Il faut donc distinguer dans ce qu'on appelle la féodalité deux aspects, un aspect politique, la dissolution de la souveraineté, un aspect foncier, la constitution d'un réseau cohérent de dépendances où sont prises toutes les terres et par elles ceux qui les détiennent. En Mâconnais, ces deux aspects ne sont pas simultanés mais successifs. Aux XIe et XIIe siècles, au temps où le pouvoir royal est le plus faible, où les châtelains sont maîtres absolus chez eux, où la division de la société laïque en deux ordres, celui des chevaliers et celui des travailleurs, est la plus nette, la plupart des terres sont indépendantes et la seigneurie banale, issue des pouvoirs régaliens, ne se confond pas avec la seigneurie foncière, issue du régime domanial. Au XIIIe siècle, les alleux nobles sont les uns après les autres repris en fiefs ; les droits banaux, que supportent les alleux roturiers, sont assimilés peu à peu aux redevances domaniales ; ainsi se raréfient rapidement les terres "quittes et franches" ; mais à ce moment, les pouvoirs supérieurs de commandement sont déjà repris en main par le roi et les princes, et les châteaux réintégrés dans l'État. Il existe bien "deux âges féodaux".

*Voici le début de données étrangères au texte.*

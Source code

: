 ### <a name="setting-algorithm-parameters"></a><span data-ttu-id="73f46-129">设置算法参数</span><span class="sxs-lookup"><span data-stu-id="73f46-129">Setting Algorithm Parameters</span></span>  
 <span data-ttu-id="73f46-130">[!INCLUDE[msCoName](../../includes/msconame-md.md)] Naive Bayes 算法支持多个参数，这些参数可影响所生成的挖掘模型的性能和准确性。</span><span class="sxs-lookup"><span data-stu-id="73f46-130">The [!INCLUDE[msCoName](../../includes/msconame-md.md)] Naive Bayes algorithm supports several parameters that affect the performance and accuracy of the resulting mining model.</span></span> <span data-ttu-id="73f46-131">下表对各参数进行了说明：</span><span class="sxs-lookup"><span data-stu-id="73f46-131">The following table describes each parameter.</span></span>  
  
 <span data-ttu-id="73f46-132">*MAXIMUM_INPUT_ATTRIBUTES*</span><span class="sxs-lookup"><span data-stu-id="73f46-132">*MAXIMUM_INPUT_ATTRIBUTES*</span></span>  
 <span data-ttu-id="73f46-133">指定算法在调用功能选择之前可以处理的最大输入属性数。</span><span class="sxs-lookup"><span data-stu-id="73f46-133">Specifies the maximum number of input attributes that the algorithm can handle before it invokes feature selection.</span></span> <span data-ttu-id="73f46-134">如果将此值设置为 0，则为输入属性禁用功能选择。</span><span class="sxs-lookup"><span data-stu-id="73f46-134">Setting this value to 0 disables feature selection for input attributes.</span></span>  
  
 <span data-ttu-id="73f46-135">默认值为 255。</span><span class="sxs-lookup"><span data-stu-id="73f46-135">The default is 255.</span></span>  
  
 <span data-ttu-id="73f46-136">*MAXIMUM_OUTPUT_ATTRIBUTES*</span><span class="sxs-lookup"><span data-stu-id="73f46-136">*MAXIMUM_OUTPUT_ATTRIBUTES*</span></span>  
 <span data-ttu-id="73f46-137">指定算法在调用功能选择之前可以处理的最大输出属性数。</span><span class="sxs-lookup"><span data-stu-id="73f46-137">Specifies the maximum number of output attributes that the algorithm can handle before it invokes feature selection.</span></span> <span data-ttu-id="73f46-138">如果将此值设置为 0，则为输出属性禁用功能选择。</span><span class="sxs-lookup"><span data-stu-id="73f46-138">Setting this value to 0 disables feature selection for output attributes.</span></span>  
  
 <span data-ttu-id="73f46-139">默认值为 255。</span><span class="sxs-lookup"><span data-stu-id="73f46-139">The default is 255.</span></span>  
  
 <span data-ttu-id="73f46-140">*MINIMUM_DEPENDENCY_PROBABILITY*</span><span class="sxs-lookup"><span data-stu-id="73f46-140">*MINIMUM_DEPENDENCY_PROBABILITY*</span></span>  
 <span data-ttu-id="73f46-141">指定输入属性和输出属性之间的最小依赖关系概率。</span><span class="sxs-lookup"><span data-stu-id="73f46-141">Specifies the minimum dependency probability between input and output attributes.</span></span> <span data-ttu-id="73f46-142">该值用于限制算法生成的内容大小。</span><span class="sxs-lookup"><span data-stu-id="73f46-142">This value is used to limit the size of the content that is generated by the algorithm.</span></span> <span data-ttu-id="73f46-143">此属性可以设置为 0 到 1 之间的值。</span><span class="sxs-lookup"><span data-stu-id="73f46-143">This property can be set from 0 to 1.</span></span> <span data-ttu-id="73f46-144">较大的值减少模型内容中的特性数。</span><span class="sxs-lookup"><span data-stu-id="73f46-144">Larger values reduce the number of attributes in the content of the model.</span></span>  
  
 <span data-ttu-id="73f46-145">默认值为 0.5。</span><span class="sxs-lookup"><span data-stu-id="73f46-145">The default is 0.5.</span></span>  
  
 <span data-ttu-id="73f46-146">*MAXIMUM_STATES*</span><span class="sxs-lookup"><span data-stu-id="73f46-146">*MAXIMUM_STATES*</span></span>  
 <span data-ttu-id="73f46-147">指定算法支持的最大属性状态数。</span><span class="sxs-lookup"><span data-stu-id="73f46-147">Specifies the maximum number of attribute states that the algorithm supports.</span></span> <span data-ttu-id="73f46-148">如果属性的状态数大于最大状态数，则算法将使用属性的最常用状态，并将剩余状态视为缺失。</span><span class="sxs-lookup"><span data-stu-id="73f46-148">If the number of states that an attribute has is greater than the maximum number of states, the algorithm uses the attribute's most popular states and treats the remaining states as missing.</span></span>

L'expression est de Marc Bloch, qui plaçait la charnière entre deux périodes dans le courant du XIe siècle, au moment où se manifestent les premiers effets de la révolution économique. Certes, c'est bien vers 1050 que le milieu commence à se transformer, mais le bouleversement de la structure sociale elle-même est plus tardif. Les documents du Mâconnais nous invitent à adopter une autre chronologie et à situer entre 1160 et 1240 le moment où le temps des fiefs, des censives et des principautés féodales succède à celui des châtellenies indépendantes. [...]"

Georges Duby, La société aux XIe et XIIe siècles dans la région mâconnaise, dans Qu'est-ce que la société féodale ?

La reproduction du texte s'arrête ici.